Every two years, for a whole week, you can slip into the character of a corsaire pirate or smuggler and step back in time to enjoy a boat festival that seems to bring out the sailor’s soul in everyone concerned from the whole world over.

That’s something you don’t see every day!

 

Pick your spot along the coast and enjoy the breath-taking spectacle of a thousand traditional sailboats approaching, or head to the harbour and watch the manœuvres and simulations of naval battles.

Visit legendary ships on the quayside right up to the bridge, or take part in any number of nautical activities. Enjoy the concerts and events on the harbourside, and let yourself be tempted by the flavoursome treats on offer.

If you love the sea, beware – pirates are not finished yet, m’ hearties!

 

Douarnenez, birthplace of the boat festival

July 1986: for the first time in France, there was a gathering of heritage sailboats on a national scale, and it took place right here in Douarnenez. It was no coincidence that our port was chosen for this first major event.

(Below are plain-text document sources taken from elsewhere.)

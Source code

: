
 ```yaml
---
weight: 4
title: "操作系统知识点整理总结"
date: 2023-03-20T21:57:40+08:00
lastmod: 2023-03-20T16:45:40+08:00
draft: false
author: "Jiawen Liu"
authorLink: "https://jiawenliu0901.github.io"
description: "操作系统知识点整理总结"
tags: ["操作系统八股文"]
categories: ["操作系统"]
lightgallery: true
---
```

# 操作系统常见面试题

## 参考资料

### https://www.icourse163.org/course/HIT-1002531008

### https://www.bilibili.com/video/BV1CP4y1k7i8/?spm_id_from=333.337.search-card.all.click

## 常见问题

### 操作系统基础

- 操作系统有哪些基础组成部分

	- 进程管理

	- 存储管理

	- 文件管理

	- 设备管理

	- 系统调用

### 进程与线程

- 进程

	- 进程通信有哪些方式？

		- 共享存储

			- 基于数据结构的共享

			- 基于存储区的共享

This is where the famous magazine ‘Chasse-Marée’ was located, a publication that won over new readers every month, creating a growing audience of those who loved maritime history.

Douarnenez is also close to Brest where – at Pors Beac’h – the earliest big boat festivals began.

A trial run…

What might have started as a trial run proved to be a great success. Douarnenez 86 was a huge success with nearly 400 sailboats from all over France but also northern Europe and Great Britain converging on this port which, for four days, moved to the rhythm of sea shanties, manoeuvre competitions and impromptu meetings on the quaysides. Above all, it was a huge success with the locals and spectators, tens of thousands of people who came to find out about old-fashioned boats from little rowing boats to the biggest and best examples of sailboats. Douarnenez 88 took it a step further, attracting one of the biggest 4-mast ships in the world, the Sedov. At the same time, France was experiencing increasing calls to showcase and protect our maritime history, beginning with the launch of La Cancalaise in 1987, replica of an authentic ‘bisquine’ ship called la Perle.

The next step

In 1992, as the festival looked like it might outgrow the capacity of Douarnenez’s port, Brest took up the baton. Douarnenez took charge of the second part of the festival, organising a parade of the flotilla around Crozon Peninsula, connecting the two ports.

Douarnenez gradually fine-tuned its role

Leaving Brest to host the large-capacity event, Douarnenez was able to focus on creating its own take on the festival, concentrating on encounters between the sailors and the public, feeding the curiosity and creating a sense of fraternity. It has to be said that so far, this approach continues to be rather a success!